BEGIN SUPPLIED ENTRIES

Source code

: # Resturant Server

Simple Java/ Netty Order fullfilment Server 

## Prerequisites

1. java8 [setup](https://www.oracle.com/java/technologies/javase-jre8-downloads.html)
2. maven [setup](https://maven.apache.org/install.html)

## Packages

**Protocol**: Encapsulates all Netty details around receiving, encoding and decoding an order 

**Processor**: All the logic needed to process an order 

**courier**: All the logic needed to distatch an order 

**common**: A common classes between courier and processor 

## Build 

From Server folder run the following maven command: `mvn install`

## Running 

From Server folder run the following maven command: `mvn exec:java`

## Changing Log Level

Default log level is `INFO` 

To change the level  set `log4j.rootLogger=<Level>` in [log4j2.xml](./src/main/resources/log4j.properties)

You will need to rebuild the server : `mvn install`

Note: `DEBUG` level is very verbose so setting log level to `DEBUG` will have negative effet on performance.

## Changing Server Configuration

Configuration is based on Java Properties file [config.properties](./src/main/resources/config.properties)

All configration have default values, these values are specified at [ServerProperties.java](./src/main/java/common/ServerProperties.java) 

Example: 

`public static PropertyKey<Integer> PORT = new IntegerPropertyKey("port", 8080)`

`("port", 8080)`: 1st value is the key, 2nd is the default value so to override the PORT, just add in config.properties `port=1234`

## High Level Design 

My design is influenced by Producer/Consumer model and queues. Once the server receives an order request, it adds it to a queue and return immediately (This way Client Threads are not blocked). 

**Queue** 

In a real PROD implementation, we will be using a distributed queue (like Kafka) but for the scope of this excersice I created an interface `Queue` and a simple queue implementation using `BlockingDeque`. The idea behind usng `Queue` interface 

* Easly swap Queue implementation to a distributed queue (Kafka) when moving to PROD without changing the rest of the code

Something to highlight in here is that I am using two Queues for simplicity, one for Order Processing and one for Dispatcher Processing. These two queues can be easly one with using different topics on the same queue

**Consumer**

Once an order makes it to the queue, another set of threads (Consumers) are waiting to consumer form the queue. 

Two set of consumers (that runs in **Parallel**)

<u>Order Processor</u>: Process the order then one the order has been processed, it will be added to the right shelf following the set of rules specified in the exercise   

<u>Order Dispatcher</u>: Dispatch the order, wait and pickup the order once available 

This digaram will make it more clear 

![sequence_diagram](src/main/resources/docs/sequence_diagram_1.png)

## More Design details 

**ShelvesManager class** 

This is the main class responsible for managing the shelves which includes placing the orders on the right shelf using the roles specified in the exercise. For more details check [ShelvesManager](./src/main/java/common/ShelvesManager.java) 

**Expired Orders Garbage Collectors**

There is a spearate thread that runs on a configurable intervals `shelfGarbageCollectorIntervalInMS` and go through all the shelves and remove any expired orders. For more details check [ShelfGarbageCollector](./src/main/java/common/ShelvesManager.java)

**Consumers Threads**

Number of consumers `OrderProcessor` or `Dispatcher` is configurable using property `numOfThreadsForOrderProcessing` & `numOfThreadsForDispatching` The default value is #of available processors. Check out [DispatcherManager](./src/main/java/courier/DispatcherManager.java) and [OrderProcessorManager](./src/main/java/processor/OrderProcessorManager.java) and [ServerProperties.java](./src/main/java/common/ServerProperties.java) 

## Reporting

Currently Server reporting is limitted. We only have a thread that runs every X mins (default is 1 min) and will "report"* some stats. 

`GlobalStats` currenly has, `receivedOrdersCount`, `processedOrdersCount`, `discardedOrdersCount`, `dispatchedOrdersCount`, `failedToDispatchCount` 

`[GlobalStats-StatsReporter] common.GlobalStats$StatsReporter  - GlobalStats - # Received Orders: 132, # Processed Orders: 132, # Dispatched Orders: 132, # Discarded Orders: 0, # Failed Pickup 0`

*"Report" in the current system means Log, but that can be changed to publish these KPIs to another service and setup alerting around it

END SUPPLIED ENTRIES

ACTION ITEM: Could you retype each record exactly as it appears?

WRITTEN SOLUTION:
Source code

: # Resturant Server

Simple Java/ Netty Order fullfilment Server 

## Prerequisites

1. java8 [setup](https://www.oracle.com/java/technologies/javase-jre8-downloads.html)
2. maven [setup](https://maven.apache.org/install.html)

## Packages

**Protocol**: Encapsulates all Netty details around receiving, encoding and decoding an order 

**Processor**: All the logic needed to process an order 

**courier**: All the logic needed to distatch an order 

**common**: A common classes between courier and processor 

## Build 

From Server folder run the following maven command: `mvn install`

## Running 

From Server folder run the following maven command: `mvn exec:java`

## Changing Log Level

Default log level is `INFO` 

To change the level  set `log4j.rootLogger=<Level>` in [log4j2.xml](./src/main/resources/log4j.properties)

You will need to rebuild the server : `mvn install`

Note: `DEBUG` level is very verbose so setting log level to `DEBUG` will have negative effet on performance.

## Changing Server Configuration

Configuration is based on Java Properties file [config.properties](./src/main/resources/config.properties)

All configration have default values, these values are specified at [ServerProperties.java](./src/main/java/common/ServerProperties.java) 

Example: 

`public static PropertyKey<Integer> PORT = new IntegerPropertyKey("port", 8080)`

`("port", 8080)`: 1st value is the key, 2nd is the default value so to override the PORT, just add in config.properties `port=1234`

## High Level Design 

My design is influenced by Producer/Consumer model and queues. Once the server receives an order request, it adds it to a queue and return immediately (This way Client Threads are not blocked). 

**Queue** 

In a real PROD implementation, we will be using a distributed queue (like Kafka) but for the scope of this excersice I created an interface `Queue` and a simple queue implementation using `BlockingDeque`. The idea behind usng `Queue` interface 

* Easly swap Queue implementation to a distributed queue (Kafka) when moving to PROD without changing the rest of the code

Something to highlight in here is that I am using two Queues for simplicity, one for Order Processing and one for Dispatcher Processing. These two queues can be easly one with using different topics on the same queue

**Consumer**

Once an order makes it to the queue, another set of threads (Consumers) are waiting to consumer form the queue. 

Two set of consumers (that runs in **Parallel**)

<u>Order Processor</u>: Process the order then one the order has been processed, it will be added to the right shelf following the set of rules specified in the exercise   

<u>Order Dispatcher</u>: Dispatch the order, wait and pickup the order once available 

This digaram will make it more clear 

![sequence_diagram](src/main/resources/docs/sequence_diagram_1.png)

## More Design details 

**ShelvesManager class** 

This is the main class responsible for managing the shelves which includes placing the orders on the right shelf using the roles specified in the exercise. For more details check [ShelvesManager](./src/main/java/common/ShelvesManager.java) 

**Expired Orders Garbage Collectors**

There is a spearate thread that runs on a configurable intervals `shelfGarbageCollectorIntervalInMS` and go through all the shelves and remove any expired orders. For more details check [ShelfGarbageCollector](./src/main/java/common/ShelvesManager.java)

**Consumers Threads**

Number of consumers `OrderProcessor` or `Dispatcher` is configurable using property `numOfThreadsForOrderProcessing` & `numOfThreadsForDispatching` The default value is #of available processors. Check out [DispatcherManager](./src/main/java/courier/DispatcherManager.java) and [OrderProcessorManager](./src/main/java/processor/OrderProcessorManager.java) and [ServerProperties.java](./src/main/java/common/ServerProperties.java) 

## Reporting

Currently Server reporting is limitted. We only have a thread that runs every X mins (default is 1 min) and will "report"* some stats. 

`GlobalStats` currenly has, `receivedOrdersCount`, `processedOrdersCount`, `discardedOrdersCount`, `dispatchedOrdersCount`, `failedToDispatchCount` 

`[GlobalStats-StatsReporter] common.GlobalStats$StatsReporter  - GlobalStats - # Received Orders: 132, # Processed Orders: 132, # Dispatched Orders: 132, # Discarded Orders: 0, # Failed Pickup 0`

*"Report" in the current system means Log, but that can be changed to publish these KPIs to another service and setup alerting around it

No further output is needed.